Bernie Ecclestone is planning a sensational return to motor sport with a rival Formula 1 series to compete with Liberty Media. The 86-year-old was dethroned after nearly 40 years as chief executive of the sport on Monday [23 January] after selling his shares to American Chase Carey in a deal worth £6bn [$8bn].

The British billionaire was notably bitter about his departure following the takeover by Carey which was ratified this week. Despite his tenure as the head honcho in F1 unceremoniously ending, he is unwilling to allow his relationship with motor sport to be cut short. According to German motoring publication Auto Bild the former Queens Park Rangers owner is planning a breakaway series which will be called GP1, a name for which Ecclestone owns the trademark.

Among the central themes of Ecclestone's plans are lower budgets for teams to make the sport more accessible and a revised engine and gear box set-up.
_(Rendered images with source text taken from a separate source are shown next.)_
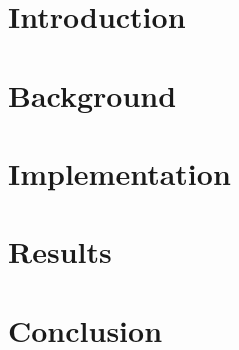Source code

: \documentclass[11pt]{report}
\begin{document}
\tableofcontents

\chapter{Introduction}


\chapter{Background}


\chapter{Implementation}


\chapter{Results}


\chapter{Conclusion}

\printbibliography


\end{document}
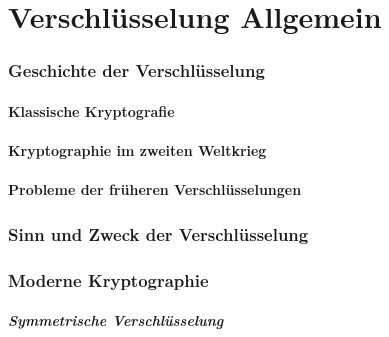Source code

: \part{Verschlüsselung Allgemein}
\section{Geschichte der Verschlüsselung}
\subsection{Klassische Kryptografie}
\subsection{Kryptographie im zweiten Weltkrieg}
\subsection{Probleme der früheren Verschlüsselungen}

\section{Sinn und Zweck der Verschlüsselung}

\section{Moderne Kryptographie}

\subsubsection{Symmetrische Verschlüsselung}
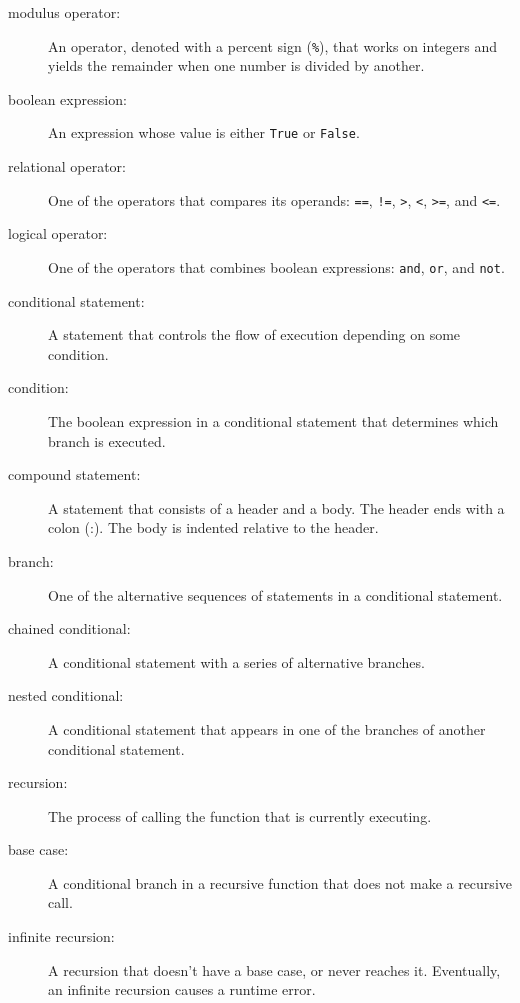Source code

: \documentclass[10pt]{book}
\begin{document}
\begin{description}

\item[modulus operator:]  An operator, denoted with a percent sign
({\tt \%}), that works on integers and yields the remainder when one
number is divided by another.

\item[boolean expression:]  An expression whose value is either 
{\tt True} or {\tt False}.

\item[relational operator:] One of the operators that compares
its operands: {\tt ==}, {\tt !=}, {\tt >}, {\tt <}, {\tt >=}, and {\tt <=}.

\item[logical operator:] One of the operators that combines boolean
expressions: {\tt and}, {\tt or}, and {\tt not}.

\item[conditional statement:]  A statement that controls the flow of
execution depending on some condition.

\item[condition:] The boolean expression in a conditional statement
that determines which branch is executed.

\item[compound statement:]  A statement that consists of a header
and a body.  The header ends with a colon (:).  The body is indented
relative to the header.

\item[branch:] One of the alternative sequences of statements in
a conditional statement.

\item[chained conditional:]  A conditional statement with a series
of alternative branches.

\item[nested conditional:]  A conditional statement that appears
in one of the branches of another conditional statement.

\item[recursion:]  The process of calling the function that is
currently executing.

\item[base case:]  A conditional branch in a
recursive function that does not make a recursive call.

\item[infinite recursion:]  A recursion that doesn't have a
base case, or never reaches it.  Eventually, an infinite recursion
causes a runtime error.

\end{description}
\end{document}
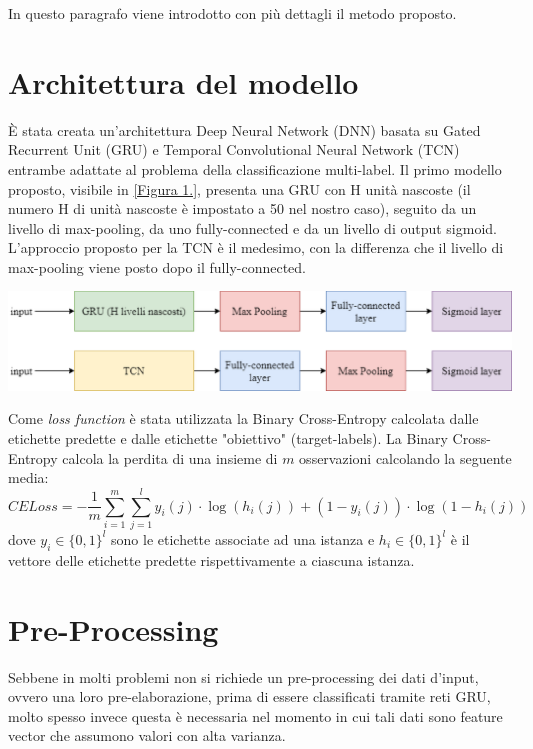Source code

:In questo paragrafo viene introdotto con più dettagli il metodo proposto.
\section{Architettura del modello}
È stata creata un'architettura Deep Neural Network (DNN) basata su Gated Recurrent Unit (GRU) e Temporal Convolutional Neural Network (TCN) entrambe adattate al problema della classificazione multi-label. Il primo modello proposto, visibile in \ref{Figura 1.}, presenta una GRU con H unità nascoste (il numero H di unità nascoste è impostato a 50 nel nostro caso), seguito da un livello di max-pooling, da uno fully-connected e da un livello di output  sigmoid. L'approccio proposto per la TCN è il medesimo, con la differenza che il livello di max-pooling viene posto dopo il fully-connected.
\vspace{0.25cm} 
\begin{center}
	\includegraphics[scale=0.55]{images/arch.eps} %
	\label{appr:dnn}
\end{center}
\vspace{0.25cm}
Come \textit{loss function} è stata utilizzata la Binary Cross-Entropy calcolata dalle etichette predette e dalle etichette "obiettivo" (target-labels). La Binary Cross-Entropy calcola la perdita di una insieme di $ m $ osservazioni calcolando la seguente media:
\begin{equation}
	CELoss = -\frac{1}{m}\sum_{i=1}^{m}\sum_{j=1}^{l}y_{i}(j)\cdot\log(h_{i}(j))+(1-y_{i}(j))\cdot\log(1-h_{i}(j)) 
\end{equation}
dove $y_{i} \in \{0,1\}^l$ sono le etichette associate ad una istanza e $h_{i} \in \{0,1\}^l$  è il vettore delle etichette predette rispettivamente a ciascuna istanza.

\section{Pre-Processing}
Sebbene in molti problemi non si richiede un pre-processing dei dati d'input, ovvero una loro pre-elaborazione, prima di essere classificati tramite reti GRU, molto spesso invece questa è necessaria nel momento in cui tali dati sono feature vector che assumono valori con alta varianza. 

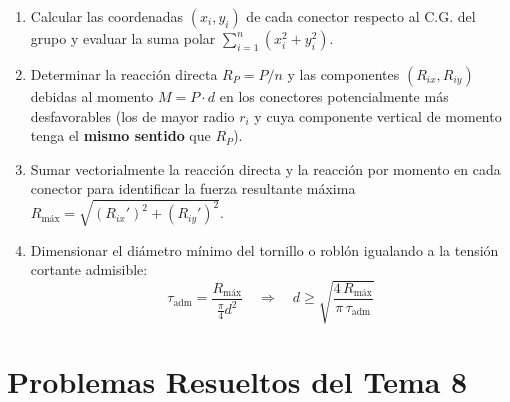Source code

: \begin{ImportanteBox}[title={Procedimiento de Dimensionamiento con Carga Excéntrica}]
    \begin{enumerate}[label=\alph*)]
        \item Calcular las coordenadas $(x_i, y_i)$ de cada conector respecto al C.G. del grupo y evaluar la suma polar $\sum_{i=1}^{n}(x_i^2 + y_i^2)$.
        \item Determinar la reacción directa $R_P = P/n$ y las componentes $(R_{ix}, R_{iy})$ debidas al momento $M = P\cdot d$ en los conectores potencialmente más desfavorables (los de mayor radio $r_i$ y cuya componente vertical de momento tenga el \textbf{mismo sentido} que $R_P$).
        \item Sumar vectorialmente la reacción directa y la reacción por momento en cada conector para identificar la fuerza resultante máxima $R_{\text{máx}} = \sqrt{(R_{ix}')^2 + (R_{iy}')^2}$.
        \item Dimensionar el diámetro mínimo del tornillo o roblón igualando a la tensión cortante admisible:
              \begin{equation}
                  \tau_{\text{adm}} = \frac{R_{\text{máx}}}{\frac{\pi}{4}d^2} \quad \Longrightarrow \quad d \ge \sqrt{\frac{4\,R_{\text{máx}}}{\pi\,\tau_{\text{adm}}}}
                  \label{eq:t8_diametro_excentrica}
              \end{equation}
    \end{enumerate}
\end{ImportanteBox}

\section{Problemas Resueltos del Tema 8}

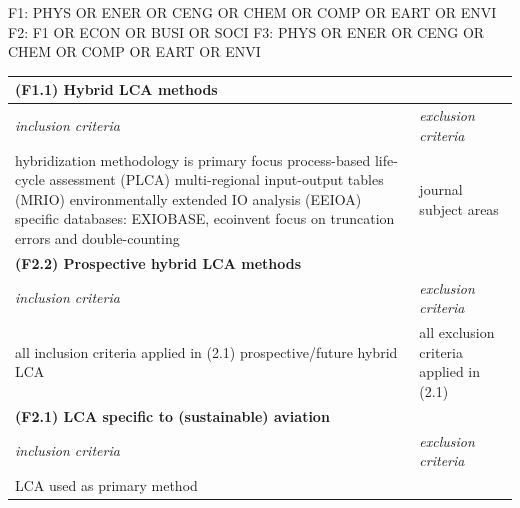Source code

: \documentclass{article}
\begin{document}
\begin{code_search}
F1: PHYS OR ENER OR CENG OR CHEM OR COMP OR EART OR ENVI
F2: F1 OR ECON OR BUSI OR SOCI
F3: PHYS OR ENER OR CENG OR CHEM OR COMP OR EART OR ENVI
\end{code_search}

        
            \begin{table}[H]
                \centering
                \begin{tabularx}{\textwidth}{| X | X |}
                    \hline
                \multicolumn{2}{|l|}{\textbf{(F1.1) Hybrid LCA methods}}  \\
                    \hline
                    \textit{inclusion criteria} & \textit{exclusion criteria} \\
                    \hline
                        hybridization methodology is primary focus \newline
                        process-based life-cycle assessment (PLCA) \newline
                        multi-regional input-output tables (MRIO) \newline
                        environmentally extended IO analysis (EEIOA) \newline
                        specific databases: EXIOBASE, ecoinvent \newline
                        focus on truncation errors and double-counting
                    &
                        journal subject areas
                    \\
                    \hline
                \multicolumn{2}{|l|}{\textbf{(F2.2) Prospective hybrid LCA methods}}  \\
                    \hline
                    \textit{inclusion criteria} & \textit{exclusion criteria} \\
                    \hline
                        all inclusion criteria applied in (2.1) \newline
                        prospective/future hybrid LCA
                    &
                        all exclusion criteria applied in (2.1)
                    \\
                    \hline
                \multicolumn{2}{|l|}{\textbf{(F2.1) LCA specific to (sustainable) aviation}}  \\
                    \hline
                    \textit{inclusion criteria} & \textit{exclusion criteria} \\
                    \hline
                        LCA used as primary method  \newline

\end{tabularx}
\end{table}
\end{document}

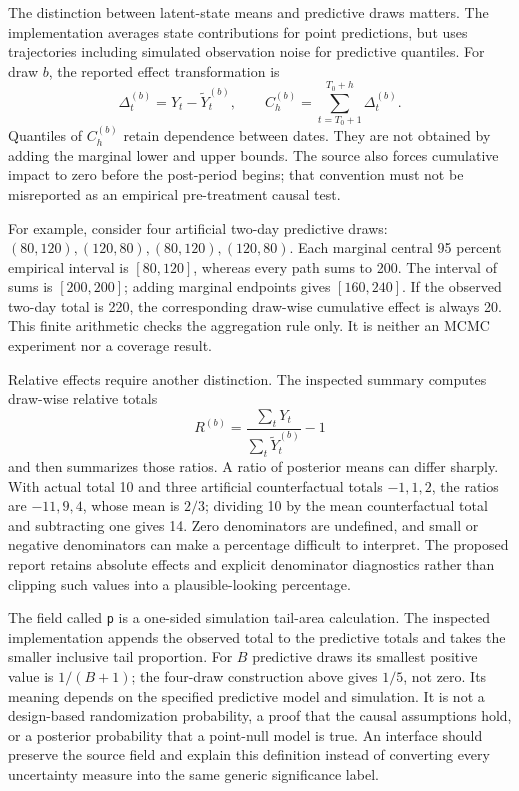 The distinction between latent-state means and predictive draws matters.
The implementation averages state contributions for point predictions, but
uses trajectories including simulated observation noise for predictive
quantiles. For draw \(b\), the reported effect transformation is
\[
 \Delta_t^{(b)}=Y_t-\widetilde Y_t^{(b)},\qquad
 C_h^{(b)}=\sum_{t=T_0+1}^{T_0+h}\Delta_t^{(b)}.
\]
Quantiles of \(C_h^{(b)}\) retain dependence between dates. They are not
obtained by adding the marginal lower and upper bounds. The source also
forces cumulative impact to zero before the post-period begins; that
convention must not be misreported as an empirical pre-treatment causal
test.\cite{exec13_ci_semantics,exec13_ci_brodersen2015}

For example, consider four artificial two-day predictive draws:
\((80,120),(120,80),(80,120),(120,80)\). Each marginal central 95 percent
empirical interval is \([80,120]\), whereas every path sums to 200. The
interval of sums is \([200,200]\); adding marginal endpoints gives
\([160,240]\). If the observed two-day total is 220, the corresponding
draw-wise cumulative effect is always 20. This finite arithmetic checks the
aggregation rule only. It is neither an MCMC experiment nor a coverage result.
\cite{exec13_ci_examples}

Relative effects require another distinction. The inspected summary computes
draw-wise relative totals
\[
 R^{(b)}=\frac{\sum_tY_t}{\sum_t\widetilde Y_t^{(b)}}-1
\]
and then summarizes those ratios. A ratio of posterior means can differ
sharply. With actual total 10 and three artificial counterfactual totals
\(-1,1,2\), the ratios are \(-11,9,4\), whose mean is \(2/3\); dividing
10 by the mean counterfactual total and subtracting one gives 14. Zero
denominators are undefined, and small or negative denominators can make a
percentage difficult to interpret. The proposed report retains absolute
effects and explicit denominator diagnostics rather than clipping such
values into a plausible-looking percentage.\cite{exec13_ci_semantics,exec13_ci_examples}

The field called \texttt{p} is a one-sided simulation tail-area calculation.
The inspected implementation appends the observed total to the predictive
totals and takes the smaller inclusive tail proportion. For \(B\) predictive
draws its smallest positive value is \(1/(B+1)\); the four-draw construction
above gives \(1/5\), not zero. Its meaning depends on the specified predictive
model and simulation. It is not a design-based randomization probability, a
proof that the causal assumptions hold, or a posterior probability that a
point-null model is true. An interface should preserve the source field and
explain this definition instead of converting every uncertainty measure into
the same generic significance label.\cite{exec13_ci_semantics,exec13_ci_examples}

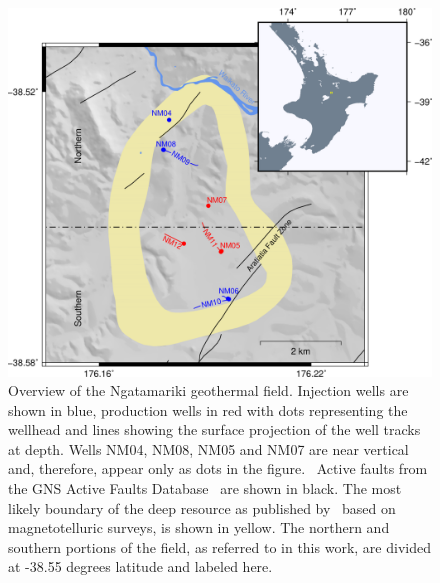 \begin{figure}[h!]
\begin{center}
\includegraphics[width=0.90\columnwidth]{Chapter_3_Nga/figures/merc_Nga_overview_temps-wells_12-15/merc_Nga_overview_wells_12-15}
\caption[Overview of the Ngatamariki geothermal field]{{
Overview of the Ngatamariki geothermal field. Injection wells are shown
in blue, production wells in red with dots representing the wellhead and
lines showing the surface projection of the well tracks at depth. Wells
NM04, NM08, NM05 and NM07 are near vertical and, therefore, appear only
as dots in the figure.~ Active faults from the GNS Active Faults
Database~\protect\citep{AFDB} are shown in black. The most likely boundary
of the deep resource as published by~\protect\cite{Boseley_2010} based on
magnetotelluric surveys, is shown in yellow. The northern and southern
portions of the field, as referred to in this work, are divided at
-38.55 degrees latitude and labeled here.
{\label{795275}}%
}}
\end{center}
\end{figure}


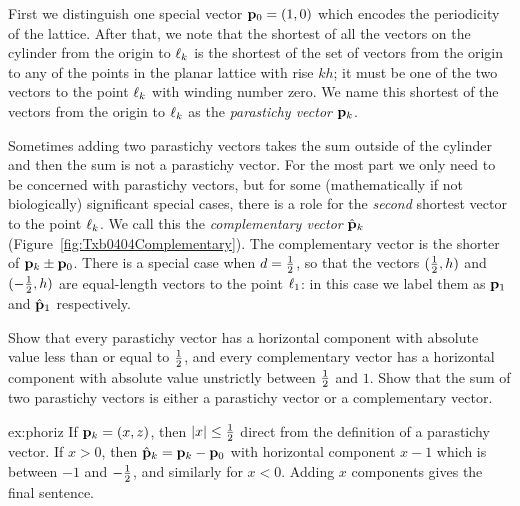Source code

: First we distinguish one special vector ${\mathbf p}_{0}=(1,0)$ which encodes the periodicity of the lattice. After that, we note that the shortest of all the vectors on the cylinder from the origin to $\ell_{{k}}$ is the shortest of the set of vectors from the origin to any of the points in the planar lattice with rise $kh$; it must be one of the two vectors to the point $\ell_{{k}}$ with winding number zero. 
We name this shortest of the vectors from the origin to $\ell_{{k}}$ as  the \textit{parastichy vector} ${\mathbf p}_{k}$.

Sometimes adding two parastichy vectors takes the sum outside of the cylinder and then the sum is not a parastichy vector. For the most part we only need to be concerned with parastichy vectors, but for some (mathematically if not biologically)  significant special cases,  there is a role for the \textit{second} shortest vector to the point $\ell_{{k}}$. We call this the \emph{complementary vector} $\hat{\mathbf p}_{k}$ (Figure~\ref{fig:Txb0404Complementary}). The complementary vector is the shorter of ${\mathbf p}_{k}\pm {\mathbf p}_{0}$. There is a  special case when $d=\textstyle{\frac{1}{2}}$, so that the vectors $(\textstyle{\frac{1}{2}},h)$ and $(-\textstyle{\frac{1}{2}},h)$ are equal-length vectors to the point $\ell_{{1}}$: in this case we label them as ${\mathbf p}_{1}$ and $\hat{\mathbf p}_{1}$ respectively.



\begin{jExercise}\label{ex:phoriz}
	Show that every parastichy vector has a horizontal component with absolute value less than or equal to $\textstyle{\frac{1}{2}}$, and every complementary vector has a horizontal component with absolute value unstrictly between $\textstyle{\frac{1}{2}}$ and $1$. Show that the sum of two parastichy vectors is either a parastichy vector or a complementary vector. 
\end{jExercise}
\begin{jAnswer}{ex:phoriz}
	If ${\mathbf p}_{k}=(x,z)$, then $|x|\leq\textstyle{\frac{1}{2}}$ direct from the definition of a parastichy vector.
	If $x>0$, then $\hat{\mathbf p}_{k}={\mathbf p}_{k}- {\mathbf p}_{0}$ with 
	horizontal component $x-1$ which is between $-1$ and $-\textstyle{\frac{1}{2}}$, and similarly for $x<0$. 
	Adding $x$ components gives the final sentence. 
\end{jAnswer}


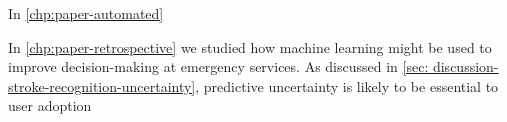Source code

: 



In \cref{chp:paper-automated} 

In \cref{chp:paper-retrospective} we studied how machine learning might be used to improve decision-making at emergency services. 
%
As discussed in \cref{sec: discussion-stroke-recognition-uncertainty}, predictive uncertainty is likely to be essential to user adoption


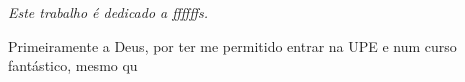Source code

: \begin{dedicatoria}
   \vspace*{\fill}
   \centering
   \noindent
   \textit{ Este trabalho é dedicado a ffffffs.} \vspace*{\fill}
\end{dedicatoria}

\begin{agradecimentos}
Primeiramente a Deus, por ter me permitido entrar na UPE e num curso fantásti\-co, mesmo qu

\end{agradecimentos}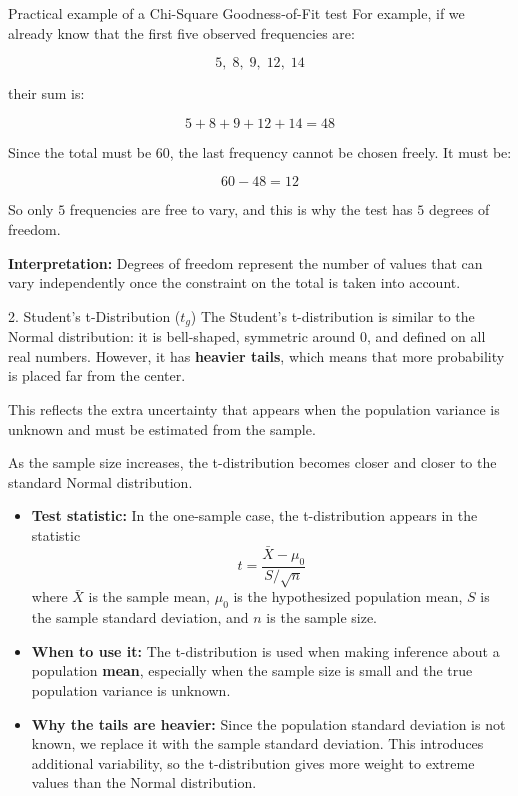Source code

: \begin{example}{Practical example of a Chi-Square Goodness-of-Fit test}
For example, if we already know that the first five observed frequencies are:

\[
5,\;8,\;9,\;12,\;14
\]

their sum is:

\[
5+8+9+12+14=48
\]

Since the total must be \(60\), the last frequency cannot be chosen freely. It must be:

\[
60-48=12
\]

So only \(5\) frequencies are free to vary, and this is why the test has \(5\) degrees of freedom.

\textbf{Interpretation:} Degrees of freedom represent the number of values that can vary independently once the constraint on the total is taken into account.

\end{example}


\vs


\begin{defbox}{2. Student's t-Distribution (\(t_g\))}
The Student's t-distribution is similar to the Normal distribution: it is bell-shaped, symmetric around 0, and defined on all real numbers. However, it has \textbf{heavier tails}, which means that more probability is placed far from the center. 

\vs

This reflects the extra uncertainty that appears when the population variance is unknown and must be estimated from the sample.

\vs
As the sample size increases, the t-distribution becomes closer and closer to the standard Normal distribution.

\begin{itemize}

    \item \textbf{Test statistic:} In the one-sample case, the t-distribution appears in the statistic
    \begin{equation}
    t=\frac{\bar{X}-\mu_0}{S/\sqrt{n}}
    \end{equation}
    where \(\bar{X}\) is the sample mean, \(\mu_0\) is the hypothesized population mean, \(S\) is the sample standard deviation, and \(n\) is the sample size.

    \vs

      \item  \textbf{When to use it:} The t-distribution is used when making inference about a population \textbf{mean}, especially when the sample size is small and the true population variance is unknown.

   \vs
   \item \textbf{Why the tails are heavier:} Since the population standard deviation is not known, we replace it with the sample standard deviation. This introduces additional variability, so the t-distribution gives more weight to extreme values than the Normal distribution.


\end{itemize}
\end{defbox}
Chassis meanwhile will be based on the cars which compete in GP2 – which is the sport's pre-existing feeder series. Teams from GP2 and GP3 will initially be recruited to fill the grid, yet there remains a high number of challenges for Ecclestone if he is to make the competing franchise a reality.

Ecclestone is negotiating with several race venues already used on the F1 calendar in an effort to enlist them in his breakaway series. Silverstone could be among the circuits targeted, amid speculation the Northamptonshire track is ready to relinquish hosting the British Grand Prix due to the escalating costs involved in hosting the event.

Though teams and drivers from the lower echelons of F1 will complete the grid, Ecclestone will likely need marquee names to ensure the series can compete with Liberty Media – meaning several existing constructors could be targeted. Many teams have become disenchanted with the sport due to its lack of competitiveness and constant rule changes; something Ecclestone could be prepared to pray on.

Reports in 2015 linked Red Bull with abandoning F1 following the end of their deal with Renault to use their engines up until 2016. The deal has since been extended and motor sport advisor Helmut Marko said: "We are fully behind the Formula 1 and do not want to have anything to do with planned other series."

If Ecclestone does have any realistic plans to challenge F1 then it could yet be thwarted by a legal challenge by Liberty Media, who may claim a breach of contract if the breakaway is pursued. Ecclestone earned a reported £300m from the sale and an additional £23m [$29m] after offloading his shares, but attempts to continue his relationship with motor sport and thus undermine the new US owners could have legal ramifications.